Victor-Alexandre-Frédéric Laloux (/fr/; 15 November 1850 – 13 July 1937) was a French Beaux-Arts architect and teacher.

== Early life and education ==

Born in Tours, Laloux studied at the Paris École des Beaux-Arts atelier of Louis-Jules André, with his studies interrupted by the Franco-Prussian War, and was awarded the annual Prix de Rome in 1878. He spent 1879 through 1882 at the Villa Medici in Rome.

== Career ==
On his return to France Laloux rose quickly through the academic system, serving on many juries, societies and foundations.
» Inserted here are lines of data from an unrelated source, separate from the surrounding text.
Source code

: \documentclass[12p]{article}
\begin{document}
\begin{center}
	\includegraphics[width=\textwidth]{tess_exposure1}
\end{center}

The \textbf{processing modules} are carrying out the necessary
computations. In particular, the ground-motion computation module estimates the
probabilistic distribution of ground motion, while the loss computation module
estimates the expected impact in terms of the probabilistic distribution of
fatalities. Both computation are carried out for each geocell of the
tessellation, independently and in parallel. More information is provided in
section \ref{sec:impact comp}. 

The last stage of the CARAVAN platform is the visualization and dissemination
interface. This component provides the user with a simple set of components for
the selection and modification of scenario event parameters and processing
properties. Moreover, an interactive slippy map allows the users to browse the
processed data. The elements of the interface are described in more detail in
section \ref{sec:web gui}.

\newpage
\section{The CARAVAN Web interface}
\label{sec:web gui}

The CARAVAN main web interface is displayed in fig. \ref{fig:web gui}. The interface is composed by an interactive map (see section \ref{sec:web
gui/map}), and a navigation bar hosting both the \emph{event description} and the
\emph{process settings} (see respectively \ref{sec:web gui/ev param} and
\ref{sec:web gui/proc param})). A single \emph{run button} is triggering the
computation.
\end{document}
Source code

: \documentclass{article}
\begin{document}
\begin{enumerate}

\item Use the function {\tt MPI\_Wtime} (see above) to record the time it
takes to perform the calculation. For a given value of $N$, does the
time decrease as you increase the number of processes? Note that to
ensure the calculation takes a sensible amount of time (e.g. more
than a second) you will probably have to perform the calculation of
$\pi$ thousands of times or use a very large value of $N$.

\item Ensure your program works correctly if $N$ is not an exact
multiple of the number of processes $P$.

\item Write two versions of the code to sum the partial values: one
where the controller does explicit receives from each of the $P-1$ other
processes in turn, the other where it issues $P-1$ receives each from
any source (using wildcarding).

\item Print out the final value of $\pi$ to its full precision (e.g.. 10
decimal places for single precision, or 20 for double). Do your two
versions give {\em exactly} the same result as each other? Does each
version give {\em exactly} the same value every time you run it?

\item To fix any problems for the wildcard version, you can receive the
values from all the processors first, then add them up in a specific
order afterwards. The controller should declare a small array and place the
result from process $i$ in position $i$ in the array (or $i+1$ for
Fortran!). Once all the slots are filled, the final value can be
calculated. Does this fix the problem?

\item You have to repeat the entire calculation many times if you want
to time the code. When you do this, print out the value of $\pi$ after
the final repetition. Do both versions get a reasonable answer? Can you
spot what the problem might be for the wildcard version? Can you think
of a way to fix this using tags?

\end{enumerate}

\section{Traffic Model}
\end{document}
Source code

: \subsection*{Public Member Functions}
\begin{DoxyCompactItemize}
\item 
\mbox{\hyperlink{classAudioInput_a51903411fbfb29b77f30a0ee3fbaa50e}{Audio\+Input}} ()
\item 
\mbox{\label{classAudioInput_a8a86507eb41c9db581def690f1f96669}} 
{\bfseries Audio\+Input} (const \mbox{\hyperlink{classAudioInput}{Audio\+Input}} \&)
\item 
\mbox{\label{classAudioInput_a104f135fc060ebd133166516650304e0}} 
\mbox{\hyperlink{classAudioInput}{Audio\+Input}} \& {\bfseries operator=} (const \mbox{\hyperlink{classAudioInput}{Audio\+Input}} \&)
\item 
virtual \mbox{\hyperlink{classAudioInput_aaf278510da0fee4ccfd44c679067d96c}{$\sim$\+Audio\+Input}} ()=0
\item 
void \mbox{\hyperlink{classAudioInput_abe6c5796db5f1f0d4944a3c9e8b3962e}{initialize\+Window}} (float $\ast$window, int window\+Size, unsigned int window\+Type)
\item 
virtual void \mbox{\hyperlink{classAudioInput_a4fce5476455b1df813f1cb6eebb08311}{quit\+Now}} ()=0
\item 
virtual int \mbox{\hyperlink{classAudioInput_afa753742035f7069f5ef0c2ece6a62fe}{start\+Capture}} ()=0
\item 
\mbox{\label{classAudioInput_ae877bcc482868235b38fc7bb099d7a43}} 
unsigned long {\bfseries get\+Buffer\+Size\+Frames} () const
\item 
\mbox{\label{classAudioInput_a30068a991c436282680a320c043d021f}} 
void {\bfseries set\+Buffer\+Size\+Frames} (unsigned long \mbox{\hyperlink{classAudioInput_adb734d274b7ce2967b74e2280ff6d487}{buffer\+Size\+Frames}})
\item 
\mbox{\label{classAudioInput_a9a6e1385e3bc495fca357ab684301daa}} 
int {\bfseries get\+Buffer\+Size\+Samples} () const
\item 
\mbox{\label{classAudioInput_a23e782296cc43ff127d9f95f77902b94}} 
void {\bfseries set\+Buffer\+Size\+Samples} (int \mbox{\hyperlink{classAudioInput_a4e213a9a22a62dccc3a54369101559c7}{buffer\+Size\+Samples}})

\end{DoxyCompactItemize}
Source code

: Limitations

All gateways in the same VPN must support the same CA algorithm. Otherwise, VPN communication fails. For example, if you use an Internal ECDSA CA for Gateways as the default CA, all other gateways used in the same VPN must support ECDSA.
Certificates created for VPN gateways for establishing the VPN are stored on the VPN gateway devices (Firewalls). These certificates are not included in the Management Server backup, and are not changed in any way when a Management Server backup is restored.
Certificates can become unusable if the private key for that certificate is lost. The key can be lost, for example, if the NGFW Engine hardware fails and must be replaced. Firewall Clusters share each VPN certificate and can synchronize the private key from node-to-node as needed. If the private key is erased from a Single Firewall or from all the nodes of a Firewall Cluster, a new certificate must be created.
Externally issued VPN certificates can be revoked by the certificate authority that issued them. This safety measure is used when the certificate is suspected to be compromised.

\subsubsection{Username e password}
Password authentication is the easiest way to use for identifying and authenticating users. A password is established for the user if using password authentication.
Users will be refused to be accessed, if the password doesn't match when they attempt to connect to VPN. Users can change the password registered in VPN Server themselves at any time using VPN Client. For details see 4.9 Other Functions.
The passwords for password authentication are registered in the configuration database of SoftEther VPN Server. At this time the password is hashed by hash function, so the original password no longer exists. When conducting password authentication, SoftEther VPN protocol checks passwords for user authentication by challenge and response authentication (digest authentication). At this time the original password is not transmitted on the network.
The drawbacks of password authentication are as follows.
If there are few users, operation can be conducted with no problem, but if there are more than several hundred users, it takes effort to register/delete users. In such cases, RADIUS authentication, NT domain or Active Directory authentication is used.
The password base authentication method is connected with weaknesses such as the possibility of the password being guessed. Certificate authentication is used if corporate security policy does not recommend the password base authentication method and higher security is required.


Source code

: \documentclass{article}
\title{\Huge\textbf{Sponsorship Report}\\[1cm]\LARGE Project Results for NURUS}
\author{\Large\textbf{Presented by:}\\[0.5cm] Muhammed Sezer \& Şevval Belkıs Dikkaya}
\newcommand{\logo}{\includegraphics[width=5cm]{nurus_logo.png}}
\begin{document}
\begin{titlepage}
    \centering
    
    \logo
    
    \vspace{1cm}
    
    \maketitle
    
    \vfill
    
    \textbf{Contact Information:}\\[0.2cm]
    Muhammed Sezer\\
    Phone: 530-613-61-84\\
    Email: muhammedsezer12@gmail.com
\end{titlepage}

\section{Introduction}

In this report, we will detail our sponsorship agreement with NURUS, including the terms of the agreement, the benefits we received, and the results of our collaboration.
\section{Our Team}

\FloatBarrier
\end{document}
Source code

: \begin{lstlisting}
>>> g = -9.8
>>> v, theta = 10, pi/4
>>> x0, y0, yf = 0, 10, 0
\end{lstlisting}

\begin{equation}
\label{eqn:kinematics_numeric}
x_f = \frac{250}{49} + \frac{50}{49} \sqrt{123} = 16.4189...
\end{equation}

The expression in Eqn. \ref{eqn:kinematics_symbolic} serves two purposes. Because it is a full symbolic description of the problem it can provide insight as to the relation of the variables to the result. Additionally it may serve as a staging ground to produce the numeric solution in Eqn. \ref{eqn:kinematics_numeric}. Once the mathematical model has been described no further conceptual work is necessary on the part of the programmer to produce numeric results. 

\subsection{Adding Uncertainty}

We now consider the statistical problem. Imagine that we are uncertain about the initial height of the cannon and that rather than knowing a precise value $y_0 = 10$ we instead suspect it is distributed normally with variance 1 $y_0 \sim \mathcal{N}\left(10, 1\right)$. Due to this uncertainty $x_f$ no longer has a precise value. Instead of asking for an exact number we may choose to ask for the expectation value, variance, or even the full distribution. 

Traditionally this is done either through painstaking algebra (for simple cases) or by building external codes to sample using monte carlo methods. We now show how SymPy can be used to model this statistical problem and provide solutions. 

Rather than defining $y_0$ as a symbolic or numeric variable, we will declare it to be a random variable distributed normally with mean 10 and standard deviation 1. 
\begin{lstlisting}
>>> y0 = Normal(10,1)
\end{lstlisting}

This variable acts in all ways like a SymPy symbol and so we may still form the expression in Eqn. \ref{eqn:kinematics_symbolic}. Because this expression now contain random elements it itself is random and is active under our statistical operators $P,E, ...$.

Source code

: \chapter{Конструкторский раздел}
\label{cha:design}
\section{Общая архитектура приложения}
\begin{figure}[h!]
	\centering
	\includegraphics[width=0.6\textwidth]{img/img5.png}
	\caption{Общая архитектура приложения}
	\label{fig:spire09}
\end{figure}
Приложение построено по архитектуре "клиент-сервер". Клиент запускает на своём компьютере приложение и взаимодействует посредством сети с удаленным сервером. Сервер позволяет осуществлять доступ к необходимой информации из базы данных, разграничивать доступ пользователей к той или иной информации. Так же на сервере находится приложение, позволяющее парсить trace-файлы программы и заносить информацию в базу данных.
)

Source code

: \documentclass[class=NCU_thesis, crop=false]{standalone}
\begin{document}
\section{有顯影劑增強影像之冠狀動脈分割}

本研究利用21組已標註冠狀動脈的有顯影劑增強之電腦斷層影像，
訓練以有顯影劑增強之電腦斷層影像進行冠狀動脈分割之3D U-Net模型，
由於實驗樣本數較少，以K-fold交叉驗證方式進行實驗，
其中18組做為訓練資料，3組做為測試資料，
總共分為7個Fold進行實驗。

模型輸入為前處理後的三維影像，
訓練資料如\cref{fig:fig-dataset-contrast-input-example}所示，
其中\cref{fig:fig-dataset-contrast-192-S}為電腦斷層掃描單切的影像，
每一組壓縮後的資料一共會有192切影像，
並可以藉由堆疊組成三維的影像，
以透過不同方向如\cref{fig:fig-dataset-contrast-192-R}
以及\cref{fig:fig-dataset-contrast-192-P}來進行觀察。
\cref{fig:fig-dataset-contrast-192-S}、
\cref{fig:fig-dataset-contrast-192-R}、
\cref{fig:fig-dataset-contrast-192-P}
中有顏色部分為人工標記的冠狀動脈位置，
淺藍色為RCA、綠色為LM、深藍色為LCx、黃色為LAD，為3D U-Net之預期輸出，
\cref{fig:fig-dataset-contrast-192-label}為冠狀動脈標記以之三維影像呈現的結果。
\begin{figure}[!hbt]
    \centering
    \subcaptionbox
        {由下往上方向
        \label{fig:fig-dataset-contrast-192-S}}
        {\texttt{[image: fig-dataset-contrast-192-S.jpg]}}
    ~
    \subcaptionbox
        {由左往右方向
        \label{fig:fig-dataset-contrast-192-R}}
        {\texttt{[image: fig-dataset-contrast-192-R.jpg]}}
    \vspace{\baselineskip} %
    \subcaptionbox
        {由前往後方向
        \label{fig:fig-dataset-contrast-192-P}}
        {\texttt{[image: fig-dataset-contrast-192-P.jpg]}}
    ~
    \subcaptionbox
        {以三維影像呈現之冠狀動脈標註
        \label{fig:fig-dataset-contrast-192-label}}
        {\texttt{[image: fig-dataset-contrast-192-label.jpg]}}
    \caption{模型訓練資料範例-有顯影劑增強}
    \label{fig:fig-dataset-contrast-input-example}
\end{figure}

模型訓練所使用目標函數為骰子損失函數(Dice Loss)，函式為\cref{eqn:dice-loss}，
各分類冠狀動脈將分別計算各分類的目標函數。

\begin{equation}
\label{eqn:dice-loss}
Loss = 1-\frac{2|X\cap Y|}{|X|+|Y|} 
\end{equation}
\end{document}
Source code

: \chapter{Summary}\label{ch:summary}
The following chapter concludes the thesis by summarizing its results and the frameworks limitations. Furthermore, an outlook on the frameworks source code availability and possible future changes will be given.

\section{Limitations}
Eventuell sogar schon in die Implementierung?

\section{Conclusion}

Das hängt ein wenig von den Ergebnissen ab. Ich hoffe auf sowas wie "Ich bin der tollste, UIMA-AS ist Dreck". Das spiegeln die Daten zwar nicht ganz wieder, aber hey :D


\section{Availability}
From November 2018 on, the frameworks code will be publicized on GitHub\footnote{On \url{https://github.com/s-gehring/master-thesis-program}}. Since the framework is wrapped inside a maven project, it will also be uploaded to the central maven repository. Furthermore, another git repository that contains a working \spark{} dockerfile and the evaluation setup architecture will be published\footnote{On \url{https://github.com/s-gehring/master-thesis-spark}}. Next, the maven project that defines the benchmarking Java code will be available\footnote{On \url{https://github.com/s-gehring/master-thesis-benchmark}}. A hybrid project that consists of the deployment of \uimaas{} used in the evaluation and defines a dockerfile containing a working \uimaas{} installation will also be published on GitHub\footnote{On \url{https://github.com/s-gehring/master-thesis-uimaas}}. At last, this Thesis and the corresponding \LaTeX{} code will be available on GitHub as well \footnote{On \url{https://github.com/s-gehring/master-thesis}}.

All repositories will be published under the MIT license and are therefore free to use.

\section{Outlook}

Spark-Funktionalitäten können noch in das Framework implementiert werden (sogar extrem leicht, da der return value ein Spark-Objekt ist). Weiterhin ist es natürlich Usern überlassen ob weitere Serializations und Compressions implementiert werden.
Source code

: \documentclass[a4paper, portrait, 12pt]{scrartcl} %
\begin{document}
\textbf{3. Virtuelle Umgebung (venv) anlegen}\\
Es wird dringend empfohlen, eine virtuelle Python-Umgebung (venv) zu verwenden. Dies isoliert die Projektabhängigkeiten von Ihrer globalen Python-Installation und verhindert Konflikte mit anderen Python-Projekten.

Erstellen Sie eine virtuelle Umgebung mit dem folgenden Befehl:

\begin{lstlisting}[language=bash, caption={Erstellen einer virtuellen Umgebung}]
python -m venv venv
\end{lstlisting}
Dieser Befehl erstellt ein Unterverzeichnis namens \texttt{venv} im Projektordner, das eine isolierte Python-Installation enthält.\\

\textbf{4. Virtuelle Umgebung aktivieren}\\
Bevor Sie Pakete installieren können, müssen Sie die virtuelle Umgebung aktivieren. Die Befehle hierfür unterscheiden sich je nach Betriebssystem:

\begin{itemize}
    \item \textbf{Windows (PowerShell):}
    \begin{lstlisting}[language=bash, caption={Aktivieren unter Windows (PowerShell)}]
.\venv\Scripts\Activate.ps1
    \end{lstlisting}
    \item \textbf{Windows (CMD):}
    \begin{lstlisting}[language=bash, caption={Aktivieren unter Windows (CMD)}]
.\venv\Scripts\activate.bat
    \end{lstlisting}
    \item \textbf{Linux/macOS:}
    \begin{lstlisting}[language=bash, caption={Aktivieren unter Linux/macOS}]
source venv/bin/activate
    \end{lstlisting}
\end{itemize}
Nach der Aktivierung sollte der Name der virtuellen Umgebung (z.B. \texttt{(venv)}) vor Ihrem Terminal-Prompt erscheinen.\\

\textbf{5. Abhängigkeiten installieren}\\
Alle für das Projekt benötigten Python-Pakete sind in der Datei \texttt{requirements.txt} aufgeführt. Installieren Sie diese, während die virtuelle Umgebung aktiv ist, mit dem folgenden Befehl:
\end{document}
As practitioner, he produced major commissions in a highly ornamented neo-classical surface style, collaborating with sculptors and muralists squarely in the Beaux-Arts tradition, but doing so on innovative cast-iron frames. Metal framing allowed higher interior spaces, more generous fenestration, and glass roofs, notably in the sunlit barrel-vault of the Gare d'Orsay.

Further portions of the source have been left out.